Assignment |
Each record is to be printed again exactly, though not its pictures.

Input |
=-=-=-=-=

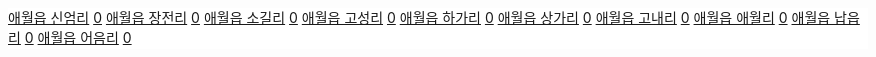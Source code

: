 
  <tr class="item">
    <td><a href="제주특별자치도 제주시 애월읍 신엄리">애월읍 신엄리</a></td>
    <td><a href="제주특별자치도 제주시 애월읍 신엄리">0</a></td>
  </tr>
    

  <tr class="item">
    <td><a href="제주특별자치도 제주시 애월읍 장전리">애월읍 장전리</a></td>
    <td><a href="제주특별자치도 제주시 애월읍 장전리">0</a></td>
  </tr>
    

  <tr class="item">
    <td><a href="제주특별자치도 제주시 애월읍 소길리">애월읍 소길리</a></td>
    <td><a href="제주특별자치도 제주시 애월읍 소길리">0</a></td>
  </tr>
    

  <tr class="item">
    <td><a href="제주특별자치도 제주시 애월읍 고성리">애월읍 고성리</a></td>
    <td><a href="제주특별자치도 제주시 애월읍 고성리">0</a></td>
  </tr>
    

  <tr class="item">
    <td><a href="제주특별자치도 제주시 애월읍 하가리">애월읍 하가리</a></td>
    <td><a href="제주특별자치도 제주시 애월읍 하가리">0</a></td>
  </tr>
    

  <tr class="item">
    <td><a href="제주특별자치도 제주시 애월읍 상가리">애월읍 상가리</a></td>
    <td><a href="제주특별자치도 제주시 애월읍 상가리">0</a></td>
  </tr>
    

  <tr class="item">
    <td><a href="제주특별자치도 제주시 애월읍 고내리">애월읍 고내리</a></td>
    <td><a href="제주특별자치도 제주시 애월읍 고내리">0</a></td>
  </tr>
    

  <tr class="item">
    <td><a href="제주특별자치도 제주시 애월읍 애월리">애월읍 애월리</a></td>
    <td><a href="제주특별자치도 제주시 애월읍 애월리">0</a></td>
  </tr>
    

  <tr class="item">
    <td><a href="제주특별자치도 제주시 애월읍 납읍리">애월읍 납읍리</a></td>
    <td><a href="제주특별자치도 제주시 애월읍 납읍리">0</a></td>
  </tr>
    

  <tr class="item">
    <td><a href="제주특별자치도 제주시 애월읍 어음리">애월읍 어음리</a></td>
    <td><a href="제주특별자치도 제주시 애월읍 어음리">0</a></td>
  </tr>
    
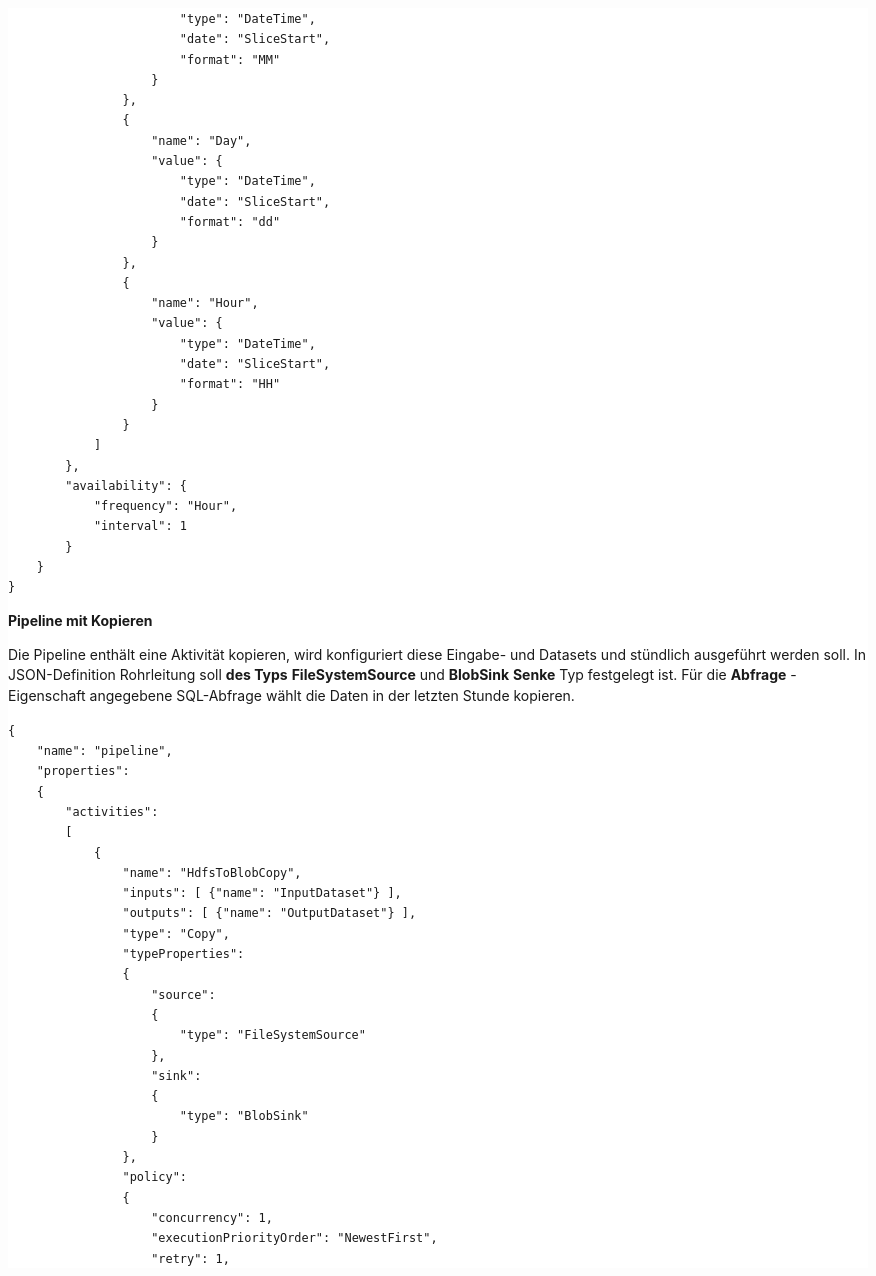                            "type": "DateTime",
                            "date": "SliceStart",
                            "format": "MM"
                        }
                    },
                    {
                        "name": "Day",
                        "value": {
                            "type": "DateTime",
                            "date": "SliceStart",
                            "format": "dd"
                        }
                    },
                    {
                        "name": "Hour",
                        "value": {
                            "type": "DateTime",
                            "date": "SliceStart",
                            "format": "HH"
                        }
                    }
                ]
            },
            "availability": {
                "frequency": "Hour",
                "interval": 1
            }
        }
    }



**Pipeline mit Kopieren**

Die Pipeline enthält eine Aktivität kopieren, wird konfiguriert diese Eingabe- und Datasets und stündlich ausgeführt werden soll. In JSON-Definition Rohrleitung soll **des Typs** **FileSystemSource** und **BlobSink** **Senke** Typ festgelegt ist. Für die **Abfrage** -Eigenschaft angegebene SQL-Abfrage wählt die Daten in der letzten Stunde kopieren.
    
    {
        "name": "pipeline",
        "properties":
        {
            "activities":
            [
                {
                    "name": "HdfsToBlobCopy",
                    "inputs": [ {"name": "InputDataset"} ],
                    "outputs": [ {"name": "OutputDataset"} ],
                    "type": "Copy",
                    "typeProperties":
                    {
                        "source":
                        {
                            "type": "FileSystemSource"
                        },
                        "sink":
                        {
                            "type": "BlobSink"
                        }
                    },
                    "policy":
                    {
                        "concurrency": 1,
                        "executionPriorityOrder": "NewestFirst",
                        "retry": 1,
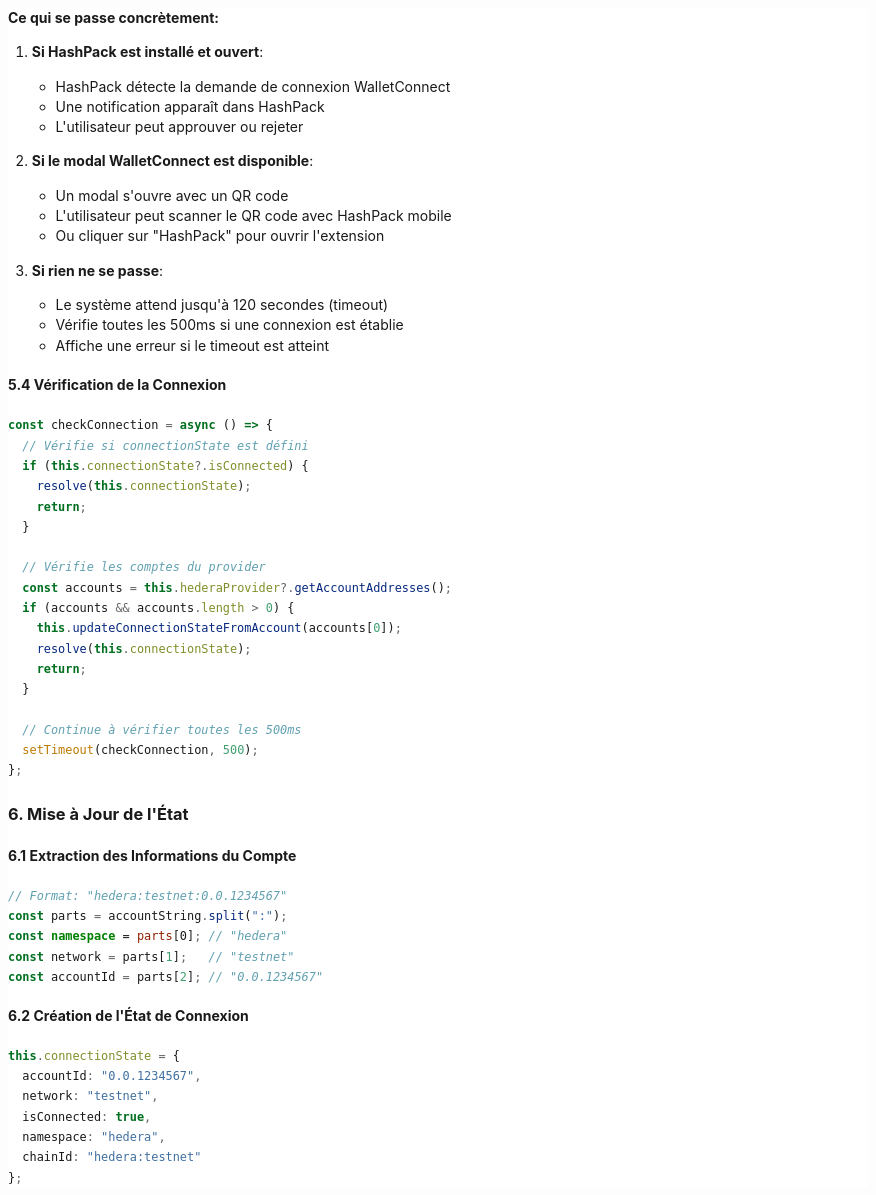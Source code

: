 **Ce qui se passe concrètement:**

1. **Si HashPack est installé et ouvert**:
   - HashPack détecte la demande de connexion WalletConnect
   - Une notification apparaît dans HashPack
   - L'utilisateur peut approuver ou rejeter

2. **Si le modal WalletConnect est disponible**:
   - Un modal s'ouvre avec un QR code
   - L'utilisateur peut scanner le QR code avec HashPack mobile
   - Ou cliquer sur "HashPack" pour ouvrir l'extension

3. **Si rien ne se passe**:
   - Le système attend jusqu'à 120 secondes (timeout)
   - Vérifie toutes les 500ms si une connexion est établie
   - Affiche une erreur si le timeout est atteint

#### 5.4 Vérification de la Connexion
```typescript
const checkConnection = async () => {
  // Vérifie si connectionState est défini
  if (this.connectionState?.isConnected) {
    resolve(this.connectionState);
    return;
  }

  // Vérifie les comptes du provider
  const accounts = this.hederaProvider?.getAccountAddresses();
  if (accounts && accounts.length > 0) {
    this.updateConnectionStateFromAccount(accounts[0]);
    resolve(this.connectionState);
    return;
  }

  // Continue à vérifier toutes les 500ms
  setTimeout(checkConnection, 500);
};
```

### 6. Mise à Jour de l'État

#### 6.1 Extraction des Informations du Compte
```typescript
// Format: "hedera:testnet:0.0.1234567"
const parts = accountString.split(":");
const namespace = parts[0]; // "hedera"
const network = parts[1];   // "testnet"
const accountId = parts[2]; // "0.0.1234567"
```

#### 6.2 Création de l'État de Connexion
```typescript
this.connectionState = {
  accountId: "0.0.1234567",
  network: "testnet",
  isConnected: true,
  namespace: "hedera",
  chainId: "hedera:testnet"
};
```
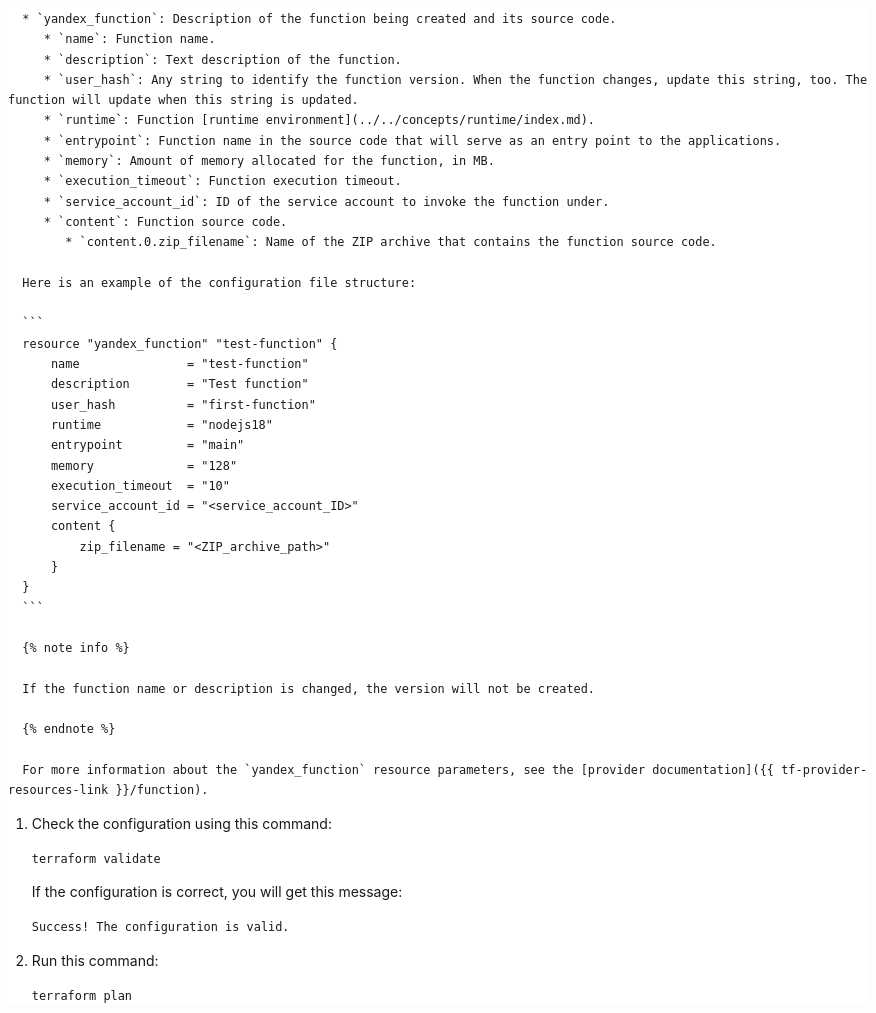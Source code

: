       * `yandex_function`: Description of the function being created and its source code.
         * `name`: Function name.
         * `description`: Text description of the function.
         * `user_hash`: Any string to identify the function version. When the function changes, update this string, too. The function will update when this string is updated.
         * `runtime`: Function [runtime environment](../../concepts/runtime/index.md).
         * `entrypoint`: Function name in the source code that will serve as an entry point to the applications.
         * `memory`: Amount of memory allocated for the function, in MB.
         * `execution_timeout`: Function execution timeout.
         * `service_account_id`: ID of the service account to invoke the function under.
         * `content`: Function source code.
            * `content.0.zip_filename`: Name of the ZIP archive that contains the function source code.

      Here is an example of the configuration file structure:

      ```
      resource "yandex_function" "test-function" {
          name               = "test-function"
          description        = "Test function"
          user_hash          = "first-function"
          runtime            = "nodejs18"
          entrypoint         = "main"
          memory             = "128"
          execution_timeout  = "10"
          service_account_id = "<service_account_ID>"
          content {
              zip_filename = "<ZIP_archive_path>"
          }
      }
      ```

      {% note info %}

      If the function name or description is changed, the version will not be created.

      {% endnote %}

      For more information about the `yandex_function` resource parameters, see the [provider documentation]({{ tf-provider-resources-link }}/function).

   1. Check the configuration using this command:

      ```
      terraform validate
      ```

      If the configuration is correct, you will get this message:

      ```
      Success! The configuration is valid.
      ```

   1. Run this command:

      ```
      terraform plan
      ```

=-=-=-=-=

Solution |
Source code

: 
  <tr class="item">
    <td><a href="제주특별자치도 제주시 애월읍 신엄리">애월읍 신엄리</a></td>
    <td><a href="제주특별자치도 제주시 애월읍 신엄리">0</a></td>
  </tr>
    

  <tr class="item">
    <td><a href="제주특별자치도 제주시 애월읍 장전리">애월읍 장전리</a></td>
    <td><a href="제주특별자치도 제주시 애월읍 장전리">0</a></td>
  </tr>
    

  <tr class="item">
    <td><a href="제주특별자치도 제주시 애월읍 소길리">애월읍 소길리</a></td>
    <td><a href="제주특별자치도 제주시 애월읍 소길리">0</a></td>
  </tr>
    

  <tr class="item">
    <td><a href="제주특별자치도 제주시 애월읍 고성리">애월읍 고성리</a></td>
    <td><a href="제주특별자치도 제주시 애월읍 고성리">0</a></td>
  </tr>
    

  <tr class="item">
    <td><a href="제주특별자치도 제주시 애월읍 하가리">애월읍 하가리</a></td>
    <td><a href="제주특별자치도 제주시 애월읍 하가리">0</a></td>
  </tr>
    

  <tr class="item">
    <td><a href="제주특별자치도 제주시 애월읍 상가리">애월읍 상가리</a></td>
    <td><a href="제주특별자치도 제주시 애월읍 상가리">0</a></td>
  </tr>
    

  <tr class="item">
    <td><a href="제주특별자치도 제주시 애월읍 고내리">애월읍 고내리</a></td>
    <td><a href="제주특별자치도 제주시 애월읍 고내리">0</a></td>
  </tr>
    

  <tr class="item">
    <td><a href="제주특별자치도 제주시 애월읍 애월리">애월읍 애월리</a></td>
    <td><a href="제주특별자치도 제주시 애월읍 애월리">0</a></td>
  </tr>
    

  <tr class="item">
    <td><a href="제주특별자치도 제주시 애월읍 납읍리">애월읍 납읍리</a></td>
    <td><a href="제주특별자치도 제주시 애월읍 납읍리">0</a></td>
  </tr>
    

  <tr class="item">
    <td><a href="제주특별자치도 제주시 애월읍 어음리">애월읍 어음리</a></td>
    <td><a href="제주특별자치도 제주시 애월읍 어음리">0</a></td>
  </tr>
    
                            "type": "DateTime",
                            "date": "SliceStart",
                            "format": "MM"
                        }
                    },
                    {
                        "name": "Day",
                        "value": {
                            "type": "DateTime",
                            "date": "SliceStart",
                            "format": "dd"
                        }
                    },
                    {
                        "name": "Hour",
                        "value": {
                            "type": "DateTime",
                            "date": "SliceStart",
                            "format": "HH"
                        }
                    }
                ]
            },
            "availability": {
                "frequency": "Hour",
                "interval": 1
            }
        }
    }



**Pipeline mit Kopieren**

Die Pipeline enthält eine Aktivität kopieren, wird konfiguriert diese Eingabe- und Datasets und stündlich ausgeführt werden soll. In JSON-Definition Rohrleitung soll **des Typs** **FileSystemSource** und **BlobSink** **Senke** Typ festgelegt ist. Für die **Abfrage** -Eigenschaft angegebene SQL-Abfrage wählt die Daten in der letzten Stunde kopieren.
    
    {
        "name": "pipeline",
        "properties":
        {
            "activities":
            [
                {
                    "name": "HdfsToBlobCopy",
                    "inputs": [ {"name": "InputDataset"} ],
                    "outputs": [ {"name": "OutputDataset"} ],
                    "type": "Copy",
                    "typeProperties":
                    {
                        "source":
                        {
                            "type": "FileSystemSource"
                        },
                        "sink":
                        {
                            "type": "BlobSink"
                        }
                    },
                    "policy":
                    {
                        "concurrency": 1,
                        "executionPriorityOrder": "NewestFirst",
                        "retry": 1,
Source code

: **Ce qui se passe concrètement:**

1. **Si HashPack est installé et ouvert**:
   - HashPack détecte la demande de connexion WalletConnect
   - Une notification apparaît dans HashPack
   - L'utilisateur peut approuver ou rejeter

2. **Si le modal WalletConnect est disponible**:
   - Un modal s'ouvre avec un QR code
   - L'utilisateur peut scanner le QR code avec HashPack mobile
   - Ou cliquer sur "HashPack" pour ouvrir l'extension

3. **Si rien ne se passe**:
   - Le système attend jusqu'à 120 secondes (timeout)
   - Vérifie toutes les 500ms si une connexion est établie
   - Affiche une erreur si le timeout est atteint

#### 5.4 Vérification de la Connexion
```typescript
const checkConnection = async () => {
  // Vérifie si connectionState est défini
  if (this.connectionState?.isConnected) {
    resolve(this.connectionState);
    return;
  }

  // Vérifie les comptes du provider
  const accounts = this.hederaProvider?.getAccountAddresses();
  if (accounts && accounts.length > 0) {
    this.updateConnectionStateFromAccount(accounts[0]);
    resolve(this.connectionState);
    return;
  }

  // Continue à vérifier toutes les 500ms
  setTimeout(checkConnection, 500);
};
```

### 6. Mise à Jour de l'État

#### 6.1 Extraction des Informations du Compte
```typescript
// Format: "hedera:testnet:0.0.1234567"
const parts = accountString.split(":");
const namespace = parts[0]; // "hedera"
const network = parts[1];   // "testnet"
const accountId = parts[2]; // "0.0.1234567"
```

#### 6.2 Création de l'État de Connexion
```typescript
this.connectionState = {
  accountId: "0.0.1234567",
  network: "testnet",
  isConnected: true,
  namespace: "hedera",
  chainId: "hedera:testnet"
};
```
Source code

:       * `yandex_function`: Description of the function being created and its source code.
         * `name`: Function name.
         * `description`: Text description of the function.
         * `user_hash`: Any string to identify the function version. When the function changes, update this string, too. The function will update when this string is updated.
         * `runtime`: Function [runtime environment](../../concepts/runtime/index.md).
         * `entrypoint`: Function name in the source code that will serve as an entry point to the applications.
         * `memory`: Amount of memory allocated for the function, in MB.
         * `execution_timeout`: Function execution timeout.
         * `service_account_id`: ID of the service account to invoke the function under.
         * `content`: Function source code.
            * `content.0.zip_filename`: Name of the ZIP archive that contains the function source code.

      Here is an example of the configuration file structure:

      ```
      resource "yandex_function" "test-function" {
          name               = "test-function"
          description        = "Test function"
          user_hash          = "first-function"
          runtime            = "nodejs18"
          entrypoint         = "main"
          memory             = "128"
          execution_timeout  = "10"
          service_account_id = "<service_account_ID>"
          content {
              zip_filename = "<ZIP_archive_path>"
          }
      }
      ```

      {% note info %}

      If the function name or description is changed, the version will not be created.

      {% endnote %}

      For more information about the `yandex_function` resource parameters, see the [provider documentation]({{ tf-provider-resources-link }}/function).

   1. Check the configuration using this command:

      ```
      terraform validate
      ```

      If the configuration is correct, you will get this message:

      ```
      Success! The configuration is valid.
      ```

   1. Run this command:

      ```
      terraform plan
      ```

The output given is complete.